**Exercise details**:
Below are some records; print every one of them exactly.
[Start of section]
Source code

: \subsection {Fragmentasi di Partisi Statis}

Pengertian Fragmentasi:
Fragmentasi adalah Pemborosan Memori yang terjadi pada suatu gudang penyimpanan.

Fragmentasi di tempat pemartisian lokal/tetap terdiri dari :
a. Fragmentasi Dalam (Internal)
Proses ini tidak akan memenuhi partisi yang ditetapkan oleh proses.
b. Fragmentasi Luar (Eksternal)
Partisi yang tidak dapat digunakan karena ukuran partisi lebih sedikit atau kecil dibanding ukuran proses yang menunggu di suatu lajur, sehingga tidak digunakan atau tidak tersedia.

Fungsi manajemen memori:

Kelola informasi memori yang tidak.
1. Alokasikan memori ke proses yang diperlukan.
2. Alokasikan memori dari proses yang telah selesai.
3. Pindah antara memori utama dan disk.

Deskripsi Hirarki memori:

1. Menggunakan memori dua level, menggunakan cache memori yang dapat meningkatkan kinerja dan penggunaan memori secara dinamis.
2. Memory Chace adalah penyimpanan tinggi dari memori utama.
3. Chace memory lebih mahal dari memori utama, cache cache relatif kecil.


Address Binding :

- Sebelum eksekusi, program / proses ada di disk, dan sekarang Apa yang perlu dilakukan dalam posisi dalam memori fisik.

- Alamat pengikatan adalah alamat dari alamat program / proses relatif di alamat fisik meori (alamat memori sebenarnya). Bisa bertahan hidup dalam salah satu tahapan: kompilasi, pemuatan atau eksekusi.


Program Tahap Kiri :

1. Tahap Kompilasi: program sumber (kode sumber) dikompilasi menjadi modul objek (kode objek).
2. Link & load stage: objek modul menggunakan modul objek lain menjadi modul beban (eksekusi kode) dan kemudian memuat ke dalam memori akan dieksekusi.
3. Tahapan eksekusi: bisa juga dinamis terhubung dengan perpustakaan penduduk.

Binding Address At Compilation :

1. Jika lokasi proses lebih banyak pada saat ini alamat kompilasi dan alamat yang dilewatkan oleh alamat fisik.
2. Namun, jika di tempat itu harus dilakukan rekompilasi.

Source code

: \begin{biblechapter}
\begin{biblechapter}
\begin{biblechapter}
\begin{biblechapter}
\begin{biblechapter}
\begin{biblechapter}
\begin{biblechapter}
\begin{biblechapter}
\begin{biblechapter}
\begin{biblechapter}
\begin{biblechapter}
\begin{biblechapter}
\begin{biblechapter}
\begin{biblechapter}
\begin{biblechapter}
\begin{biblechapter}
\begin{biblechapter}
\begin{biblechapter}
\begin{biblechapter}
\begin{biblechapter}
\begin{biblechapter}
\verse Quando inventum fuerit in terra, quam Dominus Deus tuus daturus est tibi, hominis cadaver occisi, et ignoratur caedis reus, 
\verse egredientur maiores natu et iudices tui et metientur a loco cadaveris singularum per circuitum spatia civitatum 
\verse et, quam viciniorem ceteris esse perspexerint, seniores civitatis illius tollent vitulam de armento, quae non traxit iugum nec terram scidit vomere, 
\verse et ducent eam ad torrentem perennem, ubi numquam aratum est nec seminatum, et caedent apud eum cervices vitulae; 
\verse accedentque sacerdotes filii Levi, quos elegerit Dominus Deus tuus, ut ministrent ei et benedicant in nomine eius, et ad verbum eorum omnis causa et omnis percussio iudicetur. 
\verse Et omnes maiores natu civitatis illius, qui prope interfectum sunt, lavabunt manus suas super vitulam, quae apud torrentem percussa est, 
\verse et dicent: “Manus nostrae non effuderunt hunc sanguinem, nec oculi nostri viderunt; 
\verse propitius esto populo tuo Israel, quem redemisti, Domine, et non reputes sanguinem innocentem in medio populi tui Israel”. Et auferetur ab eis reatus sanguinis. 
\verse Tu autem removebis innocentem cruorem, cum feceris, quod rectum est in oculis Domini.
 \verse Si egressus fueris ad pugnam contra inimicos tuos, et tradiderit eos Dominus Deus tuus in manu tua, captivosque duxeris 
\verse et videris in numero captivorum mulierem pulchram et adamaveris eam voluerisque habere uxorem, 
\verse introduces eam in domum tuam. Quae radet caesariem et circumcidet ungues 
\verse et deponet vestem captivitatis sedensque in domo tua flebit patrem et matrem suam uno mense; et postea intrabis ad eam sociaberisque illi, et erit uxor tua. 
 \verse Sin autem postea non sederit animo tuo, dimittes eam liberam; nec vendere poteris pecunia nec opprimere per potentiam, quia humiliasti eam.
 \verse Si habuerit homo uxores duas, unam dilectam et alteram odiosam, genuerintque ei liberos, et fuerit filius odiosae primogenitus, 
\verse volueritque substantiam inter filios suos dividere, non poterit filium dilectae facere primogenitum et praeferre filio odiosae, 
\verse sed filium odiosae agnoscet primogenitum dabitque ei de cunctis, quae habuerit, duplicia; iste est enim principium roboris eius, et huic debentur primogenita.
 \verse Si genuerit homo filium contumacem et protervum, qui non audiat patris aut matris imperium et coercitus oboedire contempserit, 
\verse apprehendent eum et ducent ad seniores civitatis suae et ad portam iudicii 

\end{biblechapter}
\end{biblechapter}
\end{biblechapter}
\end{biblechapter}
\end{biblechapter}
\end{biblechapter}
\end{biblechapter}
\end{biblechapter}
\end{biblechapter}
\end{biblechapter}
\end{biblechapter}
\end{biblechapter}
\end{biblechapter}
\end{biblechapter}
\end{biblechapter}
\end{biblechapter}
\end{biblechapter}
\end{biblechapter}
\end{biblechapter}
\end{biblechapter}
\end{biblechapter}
[End of section]
**Response box**:
Source code

: \subsection {Fragmentasi di Partisi Statis}

Pengertian Fragmentasi:
Fragmentasi adalah Pemborosan Memori yang terjadi pada suatu gudang penyimpanan.

Fragmentasi di tempat pemartisian lokal/tetap terdiri dari :
a. Fragmentasi Dalam (Internal)
Proses ini tidak akan memenuhi partisi yang ditetapkan oleh proses.
b. Fragmentasi Luar (Eksternal)
Partisi yang tidak dapat digunakan karena ukuran partisi lebih sedikit atau kecil dibanding ukuran proses yang menunggu di suatu lajur, sehingga tidak digunakan atau tidak tersedia.

Fungsi manajemen memori:

Kelola informasi memori yang tidak.
1. Alokasikan memori ke proses yang diperlukan.
2. Alokasikan memori dari proses yang telah selesai.
3. Pindah antara memori utama dan disk.

Deskripsi Hirarki memori:

1. Menggunakan memori dua level, menggunakan cache memori yang dapat meningkatkan kinerja dan penggunaan memori secara dinamis.
2. Memory Chace adalah penyimpanan tinggi dari memori utama.
3. Chace memory lebih mahal dari memori utama, cache cache relatif kecil.


Address Binding :

- Sebelum eksekusi, program / proses ada di disk, dan sekarang Apa yang perlu dilakukan dalam posisi dalam memori fisik.

- Alamat pengikatan adalah alamat dari alamat program / proses relatif di alamat fisik meori (alamat memori sebenarnya). Bisa bertahan hidup dalam salah satu tahapan: kompilasi, pemuatan atau eksekusi.


Program Tahap Kiri :

1. Tahap Kompilasi: program sumber (kode sumber) dikompilasi menjadi modul objek (kode objek).
2. Link & load stage: objek modul menggunakan modul objek lain menjadi modul beban (eksekusi kode) dan kemudian memuat ke dalam memori akan dieksekusi.
3. Tahapan eksekusi: bisa juga dinamis terhubung dengan perpustakaan penduduk.

Binding Address At Compilation :

1. Jika lokasi proses lebih banyak pada saat ini alamat kompilasi dan alamat yang dilewatkan oleh alamat fisik.
2. Namun, jika di tempat itu harus dilakukan rekompilasi.

Source code

: \begin{biblechapter}
\begin{biblechapter}
\begin{biblechapter}
\begin{biblechapter}
\begin{biblechapter}
\begin{biblechapter}
\begin{biblechapter}
\begin{biblechapter}
\begin{biblechapter}
\begin{biblechapter}
\begin{biblechapter}
\begin{biblechapter}
\begin{biblechapter}
\begin{biblechapter}
\begin{biblechapter}
\begin{biblechapter}
\begin{biblechapter}
\begin{biblechapter}
\begin{biblechapter}
\begin{biblechapter}
\begin{biblechapter}
\verse Quando inventum fuerit in terra, quam Dominus Deus tuus daturus est tibi, hominis cadaver occisi, et ignoratur caedis reus, 
\verse egredientur maiores natu et iudices tui et metientur a loco cadaveris singularum per circuitum spatia civitatum 
\verse et, quam viciniorem ceteris esse perspexerint, seniores civitatis illius tollent vitulam de armento, quae non traxit iugum nec terram scidit vomere, 
\verse et ducent eam ad torrentem perennem, ubi numquam aratum est nec seminatum, et caedent apud eum cervices vitulae; 
\verse accedentque sacerdotes filii Levi, quos elegerit Dominus Deus tuus, ut ministrent ei et benedicant in nomine eius, et ad verbum eorum omnis causa et omnis percussio iudicetur. 
\verse Et omnes maiores natu civitatis illius, qui prope interfectum sunt, lavabunt manus suas super vitulam, quae apud torrentem percussa est, 
\verse et dicent: “Manus nostrae non effuderunt hunc sanguinem, nec oculi nostri viderunt; 
\verse propitius esto populo tuo Israel, quem redemisti, Domine, et non reputes sanguinem innocentem in medio populi tui Israel”. Et auferetur ab eis reatus sanguinis. 
\verse Tu autem removebis innocentem cruorem, cum feceris, quod rectum est in oculis Domini.
 \verse Si egressus fueris ad pugnam contra inimicos tuos, et tradiderit eos Dominus Deus tuus in manu tua, captivosque duxeris 
\verse et videris in numero captivorum mulierem pulchram et adamaveris eam voluerisque habere uxorem, 
\verse introduces eam in domum tuam. Quae radet caesariem et circumcidet ungues 
\verse et deponet vestem captivitatis sedensque in domo tua flebit patrem et matrem suam uno mense; et postea intrabis ad eam sociaberisque illi, et erit uxor tua. 
 \verse Sin autem postea non sederit animo tuo, dimittes eam liberam; nec vendere poteris pecunia nec opprimere per potentiam, quia humiliasti eam.
 \verse Si habuerit homo uxores duas, unam dilectam et alteram odiosam, genuerintque ei liberos, et fuerit filius odiosae primogenitus, 
\verse volueritque substantiam inter filios suos dividere, non poterit filium dilectae facere primogenitum et praeferre filio odiosae, 
\verse sed filium odiosae agnoscet primogenitum dabitque ei de cunctis, quae habuerit, duplicia; iste est enim principium roboris eius, et huic debentur primogenita.
 \verse Si genuerit homo filium contumacem et protervum, qui non audiat patris aut matris imperium et coercitus oboedire contempserit, 
\verse apprehendent eum et ducent ad seniores civitatis suae et ad portam iudicii 

\end{biblechapter}
\end{biblechapter}
\end{biblechapter}
\end{biblechapter}
\end{biblechapter}
\end{biblechapter}
\end{biblechapter}
\end{biblechapter}
\end{biblechapter}
\end{biblechapter}
\end{biblechapter}
\end{biblechapter}
\end{biblechapter}
\end{biblechapter}
\end{biblechapter}
\end{biblechapter}
\end{biblechapter}
\end{biblechapter}
\end{biblechapter}
\end{biblechapter}
\end{biblechapter}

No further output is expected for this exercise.